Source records
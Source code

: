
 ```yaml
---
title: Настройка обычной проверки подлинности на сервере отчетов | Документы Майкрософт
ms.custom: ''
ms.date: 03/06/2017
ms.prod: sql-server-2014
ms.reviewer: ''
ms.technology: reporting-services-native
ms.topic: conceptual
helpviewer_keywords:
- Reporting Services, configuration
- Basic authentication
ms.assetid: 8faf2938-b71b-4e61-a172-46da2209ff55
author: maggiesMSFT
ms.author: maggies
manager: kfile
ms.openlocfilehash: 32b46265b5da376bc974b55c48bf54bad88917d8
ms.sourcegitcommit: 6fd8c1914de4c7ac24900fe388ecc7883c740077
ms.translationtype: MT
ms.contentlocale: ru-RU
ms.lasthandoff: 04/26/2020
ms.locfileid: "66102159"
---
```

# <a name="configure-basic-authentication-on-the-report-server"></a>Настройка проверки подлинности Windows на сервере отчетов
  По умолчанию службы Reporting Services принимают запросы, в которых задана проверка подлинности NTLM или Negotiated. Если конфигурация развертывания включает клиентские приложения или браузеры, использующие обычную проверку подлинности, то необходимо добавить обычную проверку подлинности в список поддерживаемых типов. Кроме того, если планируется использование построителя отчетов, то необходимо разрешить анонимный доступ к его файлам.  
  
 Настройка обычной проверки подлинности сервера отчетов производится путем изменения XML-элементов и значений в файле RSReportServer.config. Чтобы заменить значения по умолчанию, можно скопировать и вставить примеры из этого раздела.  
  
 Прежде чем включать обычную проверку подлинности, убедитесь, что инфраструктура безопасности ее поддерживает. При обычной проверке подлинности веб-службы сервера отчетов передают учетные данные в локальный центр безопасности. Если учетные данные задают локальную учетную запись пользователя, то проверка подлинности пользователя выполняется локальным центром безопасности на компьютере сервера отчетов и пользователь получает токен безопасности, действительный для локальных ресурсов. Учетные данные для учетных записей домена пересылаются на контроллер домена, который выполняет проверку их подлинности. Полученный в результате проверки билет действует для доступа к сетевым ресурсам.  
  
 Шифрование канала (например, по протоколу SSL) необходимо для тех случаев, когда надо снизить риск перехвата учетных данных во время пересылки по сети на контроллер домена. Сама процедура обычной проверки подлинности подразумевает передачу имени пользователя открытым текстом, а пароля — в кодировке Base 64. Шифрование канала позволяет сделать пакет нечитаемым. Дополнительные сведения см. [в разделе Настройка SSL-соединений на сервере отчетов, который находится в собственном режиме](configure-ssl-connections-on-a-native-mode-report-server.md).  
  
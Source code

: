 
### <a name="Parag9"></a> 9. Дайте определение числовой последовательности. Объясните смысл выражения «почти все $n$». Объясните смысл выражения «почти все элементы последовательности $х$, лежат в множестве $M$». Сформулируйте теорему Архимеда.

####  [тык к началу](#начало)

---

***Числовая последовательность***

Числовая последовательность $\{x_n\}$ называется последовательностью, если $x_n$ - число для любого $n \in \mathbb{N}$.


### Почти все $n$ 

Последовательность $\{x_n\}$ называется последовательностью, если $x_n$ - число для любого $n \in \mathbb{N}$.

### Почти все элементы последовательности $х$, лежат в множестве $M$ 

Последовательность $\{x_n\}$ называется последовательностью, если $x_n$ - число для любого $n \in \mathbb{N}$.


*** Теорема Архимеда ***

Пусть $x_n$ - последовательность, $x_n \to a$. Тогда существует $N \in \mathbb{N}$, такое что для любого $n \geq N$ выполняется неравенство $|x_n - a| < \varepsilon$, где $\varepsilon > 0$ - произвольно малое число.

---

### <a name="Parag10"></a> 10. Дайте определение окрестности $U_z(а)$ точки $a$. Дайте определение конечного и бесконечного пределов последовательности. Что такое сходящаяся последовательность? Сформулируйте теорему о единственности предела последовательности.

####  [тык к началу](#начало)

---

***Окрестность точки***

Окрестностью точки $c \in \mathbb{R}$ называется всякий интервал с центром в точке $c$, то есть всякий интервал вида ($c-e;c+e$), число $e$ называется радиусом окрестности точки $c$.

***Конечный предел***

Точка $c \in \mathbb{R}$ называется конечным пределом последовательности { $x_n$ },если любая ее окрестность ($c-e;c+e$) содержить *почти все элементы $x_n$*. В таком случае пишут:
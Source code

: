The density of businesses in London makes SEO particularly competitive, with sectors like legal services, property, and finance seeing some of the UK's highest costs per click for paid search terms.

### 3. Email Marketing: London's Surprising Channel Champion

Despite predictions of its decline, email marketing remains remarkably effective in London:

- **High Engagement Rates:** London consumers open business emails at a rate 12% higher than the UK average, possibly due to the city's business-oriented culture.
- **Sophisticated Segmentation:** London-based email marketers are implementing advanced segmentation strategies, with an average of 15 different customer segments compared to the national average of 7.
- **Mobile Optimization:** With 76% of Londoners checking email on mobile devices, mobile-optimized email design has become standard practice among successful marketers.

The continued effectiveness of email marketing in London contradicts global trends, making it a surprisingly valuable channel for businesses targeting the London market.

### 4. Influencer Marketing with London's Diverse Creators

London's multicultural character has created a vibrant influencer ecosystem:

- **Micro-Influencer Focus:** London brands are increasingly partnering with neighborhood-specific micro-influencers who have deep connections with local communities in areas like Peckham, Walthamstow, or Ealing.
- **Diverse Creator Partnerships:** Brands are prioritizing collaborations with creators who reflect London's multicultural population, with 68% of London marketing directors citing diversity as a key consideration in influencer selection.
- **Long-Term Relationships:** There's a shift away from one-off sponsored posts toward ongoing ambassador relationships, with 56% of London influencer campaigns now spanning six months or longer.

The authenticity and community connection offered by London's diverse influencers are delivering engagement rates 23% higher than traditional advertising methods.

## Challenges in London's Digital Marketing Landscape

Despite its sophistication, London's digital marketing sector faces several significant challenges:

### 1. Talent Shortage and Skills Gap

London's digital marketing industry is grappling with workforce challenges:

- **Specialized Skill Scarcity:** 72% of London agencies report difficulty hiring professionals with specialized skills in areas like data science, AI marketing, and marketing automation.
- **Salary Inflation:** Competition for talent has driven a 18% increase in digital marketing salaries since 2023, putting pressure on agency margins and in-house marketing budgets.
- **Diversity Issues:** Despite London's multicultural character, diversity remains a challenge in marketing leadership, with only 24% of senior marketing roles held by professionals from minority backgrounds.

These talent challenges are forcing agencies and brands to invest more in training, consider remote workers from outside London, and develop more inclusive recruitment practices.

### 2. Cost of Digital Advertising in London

▶ _Exercise_:
Only an exact retyping of the full data will do.

▶ _Result for this task_:
Source code

:
 ```yaml
---
title: Настройка обычной проверки подлинности на сервере отчетов | Документы Майкрософт
ms.custom: ''
ms.date: 03/06/2017
ms.prod: sql-server-2014
ms.reviewer: ''
ms.technology: reporting-services-native
ms.topic: conceptual
helpviewer_keywords:
- Reporting Services, configuration
- Basic authentication
ms.assetid: 8faf2938-b71b-4e61-a172-46da2209ff55
author: maggiesMSFT
ms.author: maggies
manager: kfile
ms.openlocfilehash: 32b46265b5da376bc974b55c48bf54bad88917d8
ms.sourcegitcommit: 6fd8c1914de4c7ac24900fe388ecc7883c740077
ms.translationtype: MT
ms.contentlocale: ru-RU
ms.lasthandoff: 04/26/2020
ms.locfileid: "66102159"
---
```

# <a name="configure-basic-authentication-on-the-report-server"></a>Настройка проверки подлинности Windows на сервере отчетов
  По умолчанию службы Reporting Services принимают запросы, в которых задана проверка подлинности NTLM или Negotiated. Если конфигурация развертывания включает клиентские приложения или браузеры, использующие обычную проверку подлинности, то необходимо добавить обычную проверку подлинности в список поддерживаемых типов. Кроме того, если планируется использование построителя отчетов, то необходимо разрешить анонимный доступ к его файлам.  
  
 Настройка обычной проверки подлинности сервера отчетов производится путем изменения XML-элементов и значений в файле RSReportServer.config. Чтобы заменить значения по умолчанию, можно скопировать и вставить примеры из этого раздела.  
  
 Прежде чем включать обычную проверку подлинности, убедитесь, что инфраструктура безопасности ее поддерживает. При обычной проверке подлинности веб-службы сервера отчетов передают учетные данные в локальный центр безопасности. Если учетные данные задают локальную учетную запись пользователя, то проверка подлинности пользователя выполняется локальным центром безопасности на компьютере сервера отчетов и пользователь получает токен безопасности, действительный для локальных ресурсов. Учетные данные для учетных записей домена пересылаются на контроллер домена, который выполняет проверку их подлинности. Полученный в результате проверки билет действует для доступа к сетевым ресурсам.  
  
 Шифрование канала (например, по протоколу SSL) необходимо для тех случаев, когда надо снизить риск перехвата учетных данных во время пересылки по сети на контроллер домена. Сама процедура обычной проверки подлинности подразумевает передачу имени пользователя открытым текстом, а пароля — в кодировке Base 64. Шифрование канала позволяет сделать пакет нечитаемым. Дополнительные сведения см. [в разделе Настройка SSL-соединений на сервере отчетов, который находится в собственном режиме](configure-ssl-connections-on-a-native-mode-report-server.md).  
  
Source code

: 
### <a name="Parag9"></a> 9. Дайте определение числовой последовательности. Объясните смысл выражения «почти все $n$». Объясните смысл выражения «почти все элементы последовательности $х$, лежат в множестве $M$». Сформулируйте теорему Архимеда.

####  [тык к началу](#начало)

---

***Числовая последовательность***

Числовая последовательность $\{x_n\}$ называется последовательностью, если $x_n$ - число для любого $n \in \mathbb{N}$.


### Почти все $n$ 

Последовательность $\{x_n\}$ называется последовательностью, если $x_n$ - число для любого $n \in \mathbb{N}$.

### Почти все элементы последовательности $х$, лежат в множестве $M$ 

Последовательность $\{x_n\}$ называется последовательностью, если $x_n$ - число для любого $n \in \mathbb{N}$.


*** Теорема Архимеда ***

Пусть $x_n$ - последовательность, $x_n \to a$. Тогда существует $N \in \mathbb{N}$, такое что для любого $n \geq N$ выполняется неравенство $|x_n - a| < \varepsilon$, где $\varepsilon > 0$ - произвольно малое число.

---

### <a name="Parag10"></a> 10. Дайте определение окрестности $U_z(а)$ точки $a$. Дайте определение конечного и бесконечного пределов последовательности. Что такое сходящаяся последовательность? Сформулируйте теорему о единственности предела последовательности.

####  [тык к началу](#начало)

---

***Окрестность точки***

Окрестностью точки $c \in \mathbb{R}$ называется всякий интервал с центром в точке $c$, то есть всякий интервал вида ($c-e;c+e$), число $e$ называется радиусом окрестности точки $c$.

***Конечный предел***

Точка $c \in \mathbb{R}$ называется конечным пределом последовательности { $x_n$ },если любая ее окрестность ($c-e;c+e$) содержить *почти все элементы $x_n$*. В таком случае пишут:
Source code

:The density of businesses in London makes SEO particularly competitive, with sectors like legal services, property, and finance seeing some of the UK's highest costs per click for paid search terms.

### 3. Email Marketing: London's Surprising Channel Champion

Despite predictions of its decline, email marketing remains remarkably effective in London:

- **High Engagement Rates:** London consumers open business emails at a rate 12% higher than the UK average, possibly due to the city's business-oriented culture.
- **Sophisticated Segmentation:** London-based email marketers are implementing advanced segmentation strategies, with an average of 15 different customer segments compared to the national average of 7.
- **Mobile Optimization:** With 76% of Londoners checking email on mobile devices, mobile-optimized email design has become standard practice among successful marketers.

The continued effectiveness of email marketing in London contradicts global trends, making it a surprisingly valuable channel for businesses targeting the London market.

### 4. Influencer Marketing with London's Diverse Creators

London's multicultural character has created a vibrant influencer ecosystem:

- **Micro-Influencer Focus:** London brands are increasingly partnering with neighborhood-specific micro-influencers who have deep connections with local communities in areas like Peckham, Walthamstow, or Ealing.
- **Diverse Creator Partnerships:** Brands are prioritizing collaborations with creators who reflect London's multicultural population, with 68% of London marketing directors citing diversity as a key consideration in influencer selection.
- **Long-Term Relationships:** There's a shift away from one-off sponsored posts toward ongoing ambassador relationships, with 56% of London influencer campaigns now spanning six months or longer.

The authenticity and community connection offered by London's diverse influencers are delivering engagement rates 23% higher than traditional advertising methods.

## Challenges in London's Digital Marketing Landscape

Despite its sophistication, London's digital marketing sector faces several significant challenges:

### 1. Talent Shortage and Skills Gap

London's digital marketing industry is grappling with workforce challenges:

- **Specialized Skill Scarcity:** 72% of London agencies report difficulty hiring professionals with specialized skills in areas like data science, AI marketing, and marketing automation.
- **Salary Inflation:** Competition for talent has driven a 18% increase in digital marketing salaries since 2023, putting pressure on agency margins and in-house marketing budgets.
- **Diversity Issues:** Despite London's multicultural character, diversity remains a challenge in marketing leadership, with only 24% of senior marketing roles held by professionals from minority backgrounds.

These talent challenges are forcing agencies and brands to invest more in training, consider remote workers from outside London, and develop more inclusive recruitment practices.

### 2. Cost of Digital Advertising in London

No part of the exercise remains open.